Changes To Your Mental Capacity
Think about how imperative hearing is to the development of our brains. From a young age, we learn how to talk and engage with those around us through sound. This doesn’t just stop once we’ve reached adulthood; in fact, we continue to exercise our brains each time we hear something and need to respond.
If your hearing is diminished and you don’t take any steps toward addressing it, you are putting yourself at a major disservice. As time goes on without you being able to hear well, your brain will essentially get less and less exercise. This change to your cognitive ability will affect you in every area of your life, not just during those moments you wish you could hear a little better.
Your Emotions Might Shift
Individuals with hearing problems don’t just experience their impairment on a physical or mental level; many times your emotions will undergo a huge change as well. Hearing loss that’s left untreated leads to increased isolation, as you can’t engage with the rest of the world like you used to. Easy things like going to see a movie or ordering dinner at a restaurant all become harder tasks, and some people eventually give up on going out.

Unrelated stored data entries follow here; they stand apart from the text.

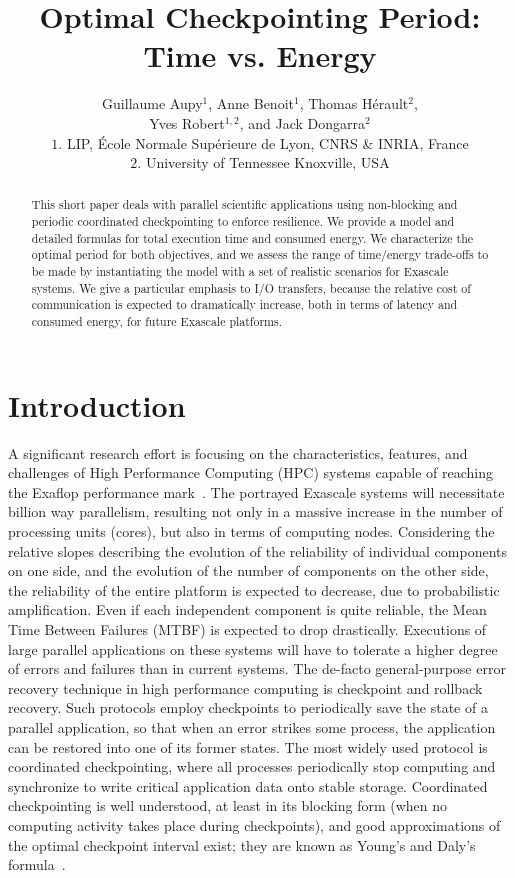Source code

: \documentclass[a4paper]{article}
\author{Guillaume Aupy$^{1}$, Anne Benoit$^{1}$, Thomas H\'erault$^{2}$,\\
 Yves Robert$^{1,2}$, and Jack Dongarra$^{2}$\\
 $1.$ LIP,  \'Ecole Normale Sup\'erieure de Lyon, CNRS \& INRIA, France\\
 $2.$ University of Tennessee Knoxville, USA
}
\title{Optimal Checkpointing Period: Time vs. Energy}
\begin{document}
\maketitle

\begin{abstract}
This short paper deals with parallel scientific applications using non-blocking and periodic coordinated checkpointing
to enforce resilience. We provide a model and detailed formulas for total execution time
and consumed energy. We characterize the optimal period for both objectives, and we assess
the range of time/energy trade-offs to be made by instantiating the model 
with a set of realistic scenarios for Exascale systems. We give a particular emphasis to I/O transfers,
because the relative cost of communication is
expected to dramatically increase, both in terms of latency and consumed energy, for future Exascale platforms.
\end{abstract}


\section{Introduction}
\label{sec.intro}

A significant research effort is focusing on the
characteristics, features, and challenges of High Performance
Computing (HPC) systems capable of reaching the Exaflop performance
mark~\cite{IESP-Exascale,DARPA}. The portrayed Exascale systems will
necessitate billion way parallelism, resulting not only in a massive
increase in the number of processing units (cores), but also in terms
of computing nodes. Considering the relative slopes describing the evolution of the
reliability of individual components on one side, and the evolution of
the number of components on the other side, the reliability of the
entire platform is expected to decrease, due to probabilistic
amplification.  Even if each independent component is quite reliable, the Mean Time Between Failures (MTBF) is expected to drop drastically. Executions of large parallel applications on these
systems will have to tolerate a higher degree of errors and failures
than in current systems. The de-facto general-purpose error recovery technique in high performance computing 
is checkpoint and rollback recovery. Such protocols employ checkpoints to periodically save 
the state of a parallel application, so that when an error strikes some process, 
the application can be restored into one of its former states. The most widely used protocol is coordinated 
checkpointing, where all processes periodically stop computing and synchronize to write critical application
data onto stable
storage. Coordinated 
checkpointing is well understood, at least in its blocking form (when no computing activity takes place
during checkpoints), and good
approximations of the optimal checkpoint interval exist; they are known as
Young's and Daly's formula~\cite{young74,daly04}. 
\end{document}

This solitude and lack of engagement in activities you used to enjoy can lead to depression and anxiety in some. People who once were very outgoing might even experience a complete change in personality, finding they are much more introverted.
Health Problems Could Follow
Hearing loss can lead to a host of health conditions that could develop if left untreated for a long period of time. Aside from the fact that diminished hearing can contribute to accidents or injuries, it’s also been proven that those with a loss of hearing are three times more likely to fall than those who use hearing aids.

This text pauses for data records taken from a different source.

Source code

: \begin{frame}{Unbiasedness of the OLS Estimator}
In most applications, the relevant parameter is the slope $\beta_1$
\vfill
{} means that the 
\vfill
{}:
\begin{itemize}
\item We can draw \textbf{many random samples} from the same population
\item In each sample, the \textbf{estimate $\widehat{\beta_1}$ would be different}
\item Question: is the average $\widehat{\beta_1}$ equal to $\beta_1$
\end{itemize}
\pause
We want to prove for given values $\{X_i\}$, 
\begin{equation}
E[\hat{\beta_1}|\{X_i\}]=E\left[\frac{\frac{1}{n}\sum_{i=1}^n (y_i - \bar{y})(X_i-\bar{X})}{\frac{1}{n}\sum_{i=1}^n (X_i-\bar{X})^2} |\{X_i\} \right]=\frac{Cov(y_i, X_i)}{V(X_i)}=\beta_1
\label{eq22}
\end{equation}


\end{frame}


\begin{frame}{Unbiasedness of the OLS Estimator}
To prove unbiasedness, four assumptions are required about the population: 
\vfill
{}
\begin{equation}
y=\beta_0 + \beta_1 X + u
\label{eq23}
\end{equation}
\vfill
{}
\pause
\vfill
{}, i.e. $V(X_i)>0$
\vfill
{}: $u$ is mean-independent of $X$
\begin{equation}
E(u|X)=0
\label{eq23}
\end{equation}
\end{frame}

Another link that’s being studied? How hearing loss can contribute to dementia. It turns out that the cognitive changes that occur in your brain when hearing is reduced can play a role in this debilitating disease.

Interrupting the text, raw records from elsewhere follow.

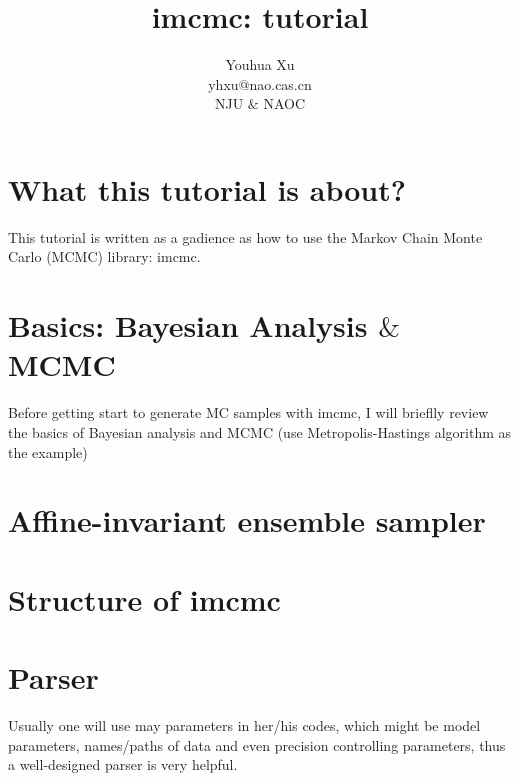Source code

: \documentclass[11pt,a4paper]{article}
\title{imcmc: tutorial}
\author{Youhua Xu\\
	yhxu@nao.cas.cn\\
	NJU $\&$ NAOC}
\begin{document}
\maketitle

\section{What this tutorial is about?}
This tutorial is written as a gadience as how to use the Markov Chain
Monte Carlo (MCMC) library: imcmc.

\section{Basics: Bayesian Analysis $\&$ MCMC}
Before getting start to generate MC samples with imcmc, I will brieflly
review the basics of Bayesian analysis and MCMC (use Metropolis-Hastings
algorithm as the example)


\section{Affine-invariant ensemble sampler}

\section{Structure of \textbf{imcmc}}


\section{Parser}
Usually one will use may parameters in her/his codes, which might be model parameters, names/paths of data and even precision
controlling parameters, thus a well-designed parser is very helpful.
\end{document}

Treating Your Hearing Loss
Many people are nervous or embarrassed about visiting an audiologist and participating in a hearing evaluation, however, it could be the one step that dramatically changes your life. Given that diminished hearing is usually treatable, there’s no reason not to address it.
You owe it to yourself and the ones you love to treat your hearing loss before it takes a toll in the ways we’ve described above. When your mental, physical, and emotional health are at stake, take some time to consider the use of hearing aids and how they can positively affect your life.